Quand un jugement locatif franchit la barre des dizaines de milliers de dollars, il ne reste plus longtemps confiné aux salles d'audience : il fait les manchettes. C'est ce qui est arrivé avec l'affaire Trépanier c. Bleier (2024 QCTAL 28343), une décision du Tribunal administratif du logement (TAL) portant sur un logement d'Outremont. Le propriétaire avait repris l'appartement en invoquant vouloir y installer sa fille ; celle-ci n'a jamais emménagé, et le but réel — relouer plus cher — a fini par se voir. Le tribunal a tranché sans ambiguïté : reprise de mauvaise foi. À la clé, une condamnation qui a avoisiné 81 000 $, dont environ 55 000 $ en dommages punitifs, un montant décrit comme un record pour ce type de dossier. Cet article revient sur les faits, explique pourquoi la démarche était illégale, détaille les conséquences, et surtout : montre ce qu'il aurait fallu faire à la place.
Dans cet article
Les faits : une reprise pour une fille qui n'a jamais emménagé
Le décor est un logement d'Outremont, occupé par le même locataire depuis environ 23 ans. Une telle durée n'est pas un détail : après deux décennies au même endroit, le loyer se retrouve souvent bien en dessous du marché, simplement parce qu'il a suivi des hausses modérées année après année pendant que les loyers du quartier s'envolaient. C'est exactement le genre d'écart qui rend un logement « irritant » aux yeux d'un propriétaire pressé de le remettre à sa valeur.
Le propriétaire a choisi la voie de la reprise de logement. Il a invoqué un motif admissible en apparence : reprendre l'appartement pour y loger sa fille. Sur le papier, un enfant est bel et bien un bénéficiaire admissible d'une reprise. Le locataire a quitté les lieux, comme des milliers de Québécois le font chaque année lorsqu'ils reçoivent un avis de reprise apparemment conforme.
Sauf que la fille n'a jamais emménagé. Le logement n'a pas servi à loger un proche : il a été remis sur le marché, à un loyer supérieur. Autrement dit, le motif déclaré n'était pas le motif réel. La reprise n'avait pas pour but d'habiter le logement, mais de le libérer pour le relouer plus cher — précisément l'usage que la loi interdit. L'ancien locataire s'est adressé au tribunal, et c'est là que le dossier a basculé.
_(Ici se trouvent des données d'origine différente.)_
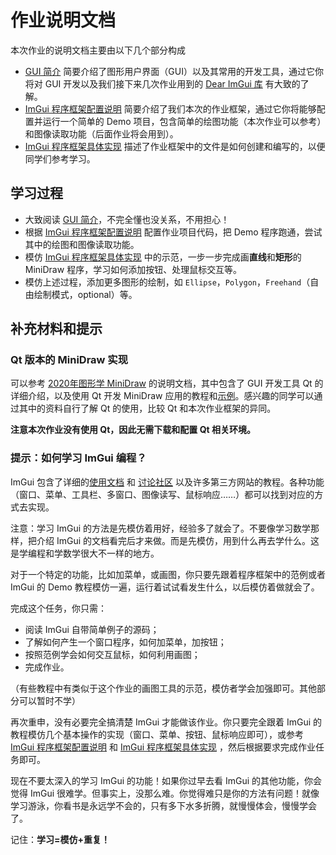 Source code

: # 作业说明文档

本次作业的说明文档主要由以下几个部分构成

- [GUI 简介](gui_introduction.md) 简要介绍了图形用户界面（GUI）以及其常用的开发工具，通过它你将对 GUI 开发以及我们接下来几次作业用到的 [Dear ImGui 库](https://github.com/ocornut/imgui) 有大致的了解。 
- [ImGui 程序框架配置说明](framework_introduction.md) 简要介绍了我们本次的作业框架，通过它你将能够配置并运行一个简单的 Demo 项目，包含简单的绘图功能（本次作业可以参考）和图像读取功能（后面作业将会用到）。
- [ImGui 程序框架具体实现](framework_details.md) 描述了作业框架中的文件是如何创建和编写的，以便同学们参考学习。

## 学习过程

- 大致阅读 [GUI 简介](gui_introduction.md)，不完全懂也没关系，不用担心！
- 根据 [ImGui 程序框架配置说明](framework_introduction.md) 配置作业项目代码，把 Demo 程序跑通，尝试其中的绘图和图像读取功能。
- 模仿 [ImGui 程序框架具体实现](framework_details.md) 中的示范，一步一步完成画**直线**和**矩形**的 MiniDraw 程序，学习如何添加按钮、处理鼠标交互等。
- 模仿上述过程，添加更多图形的绘制，如 `Ellipse`，`Polygon`，`Freehand`（自由绘制模式，optional）等。

## 补充材料和提示

### Qt 版本的 MiniDraw 实现

可以参考 [2020年图形学 MiniDraw](https://github.com/Ubpa/USTC_CG/tree/master/Homeworks/1_MiniDraw/documents) 的说明文档，其中包含了 GUI 开发工具 Qt 的详细介绍，以及使用 Qt 开发 MiniDraw 应用的教程和[示例](https://pan.baidu.com/s/1o8nXdwA)。感兴趣的同学可以通过其中的资料自行了解 Qt 的使用，比较 Qt 和本次作业框架的异同。

**注意本次作业没有使用 Qt，因此无需下载和配置 Qt 相关环境。**

### 提示：如何学习 ImGui 编程？

ImGui 包含了详细的[使用文档](https://github.com/ocornut/imgui/wiki) 和 [讨论社区](https://github.com/ocornut/imgui/issues) 以及许多第三方网站的教程。各种功能（窗口、菜单、工具栏、多窗口、图像读写、鼠标响应……）都可以找到对应的方式去实现。

注意：学习 ImGui 的方法是先模仿着用好，经验多了就会了。不要像学习数学那样，把介绍 ImGui 的文档看完后才来做。而是先模仿，用到什么再去学什么。这是学编程和学数学很大不一样的地方。

对于一个特定的功能，比如加菜单，或画图，你只要先跟着程序框架中的范例或者 ImGui 的 Demo 教程模仿一遍，运行着试试看发生什么，以后模仿着做就会了。

完成这个任务，你只需：

- 阅读 ImGui 自带简单例子的源码；
- 了解如何产生一个窗口程序，如何加菜单，加按钮；
- 按照范例学会如何交互鼠标，如何利用画图；
- 完成作业。

（有些教程中有类似于这个作业的画图工具的示范，模仿者学会加强即可。其他部分可以暂时不学）

再次重申，没有必要完全搞清楚 ImGui 才能做该作业。你只要完全跟着 ImGui 的教程模仿几个基本操作的实现（窗口、菜单、按钮、鼠标响应即可），或参考 [ImGui 程序框架配置说明](framework_introduction.md) 和 [ImGui 程序框架具体实现](framework_details.md) ，然后根据要求完成作业任务即可。

现在不要太深入的学习 ImGui 的功能！如果你过早去看 ImGui 的其他功能，你会觉得 ImGui 很难学。但事实上，没那么难。你觉得难只是你的方法有问题！就像学习游泳，你看书是永远学不会的，只有多下水多折腾，就慢慢体会，慢慢学会了。

记住：**学习=模仿+重复！** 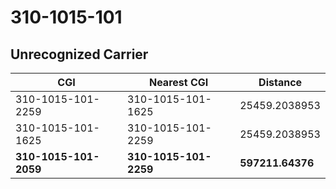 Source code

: # 310-1015-101
## Unrecognized Carrier


| CGI | Nearest CGI | Distance |
|-----|-------------|----------|
| 310-1015-101-2259 | 310-1015-101-1625 | 25459.2038953 |
| 310-1015-101-1625 | 310-1015-101-2259 | 25459.2038953 |
| **310-1015-101-2059** | **310-1015-101-2259** | **597211.64376** |
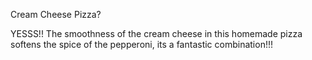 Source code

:Cream Cheese Pizza?

YESSS!! The smoothness of the cream cheese in this homemade pizza softens the spice of the pepperoni, its a fantastic combination!!! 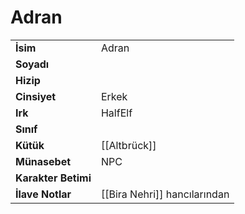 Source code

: # Adran   
|  |  |  
|---|---|  
| **İsim** | Adran|  
| **Soyadı** | |  
| **Hizip** | |  
| **Cinsiyet** | Erkek|  
| **Irk** | HalfElf|  
| **Sınıf** | |  
| **Kütük** | [[Altbrück]]|  
| **Münasebet** | NPC|  
| **Karakter Betimi** | |  
| **İlave Notlar** | [[Bira Nehri]] hancılarından|  
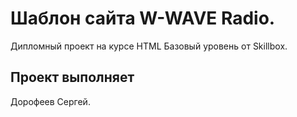 # Шаблон сайта W-WAVE Radio.

Дипломный проект на курсе HTML Базовый уровень от Skillbox.

## Проект выполняет

Дорофеев Сергей.

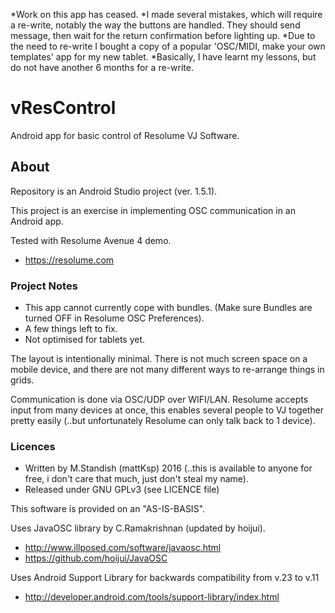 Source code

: *Work on this app has ceased. 
*I made several mistakes, which will require a re-write, notably the way the buttons are handled. They should send message, then wait for the return confirmation before lighting up. 
*Due to the need to re-write I bought a copy of a popular 'OSC/MIDI, make your own templates' app for my new tablet. *Basically, I have learnt my lessons, but do not have another 6 months for a re-write.

# vResControl

Android app for basic control of Resolume VJ Software.

## About

Repository is an Android Studio project (ver. 1.5.1).

This project is an exercise in implementing OSC communication in an Android app.

Tested with Resolume Avenue 4 demo.
* https://resolume.com

### Project Notes

* This app cannot currently cope with bundles. (Make sure Bundles are turned OFF in Resolume OSC Preferences).
* A few things left to fix.
* Not optimised for tablets yet.

The layout is intentionally minimal. There is not much screen space on a mobile device, 
and there are not many different ways to re-arrange things in grids.

Communication is done via OSC/UDP over WIFI/LAN. Resolume accepts input from many devices at once, 
this enables several people to VJ together pretty easily (..but unfortunately Resolume can only talk back to 1 device).

### Licences

* Written by M.Standish (mattKsp) 2016 (..this is available to anyone for free, i don't care that much, just don't steal my name).
* Released under GNU GPLv3 (see LICENCE file)

This software is provided on an "AS-IS-BASIS".

Uses JavaOSC library by C.Ramakrishnan (updated by hoijui).
* http://www.illposed.com/software/javaosc.html
* https://github.com/hoijui/JavaOSC

Uses Android Support Library for backwards compatibility from v.23 to v.11
* http://developer.android.com/tools/support-library/index.html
Le schéma classique de la fausse reprise
On le retrouve dans une grande partie des dossiers qui tournent mal : un logement occupé depuis longtemps, un loyer figé loin sous le marché, un propriétaire décidé à « régler ça », et un motif de reprise choisi pour sa commodité plutôt que pour sa réalité. Un enfant, un parent, un conjoint est désigné comme futur occupant ; le locataire, croyant la démarche légitime, s'en va. Puis le bénéficiaire n'emménage pas, le logement réapparaît en location à un prix plus élevé, et l'ancien locataire — ou un proche, ou un voisin — s'en aperçoit. À partir de ce moment, ce n'est plus une reprise : c'est une reprise de mauvaise foi, et le rapport de force s'inverse complètement.
Il faut souligner que ce genre de preuve est souvent plus facile à établir qu'on ne le croit. Une petite annonce de relocation, un nouveau bail à un montant plus élevé, l'absence d'emménagement du bénéficiaire annoncé : autant d'éléments concrets, vérifiables, qui parlent d'eux-mêmes. La bonne foi ne se démontre pas par de belles déclarations ; elle se démontre par ce qui se passe après le départ du locataire. Et dans l'affaire Bleier, ce qui s'est passé après contredisait frontalement ce qui avait été annoncé.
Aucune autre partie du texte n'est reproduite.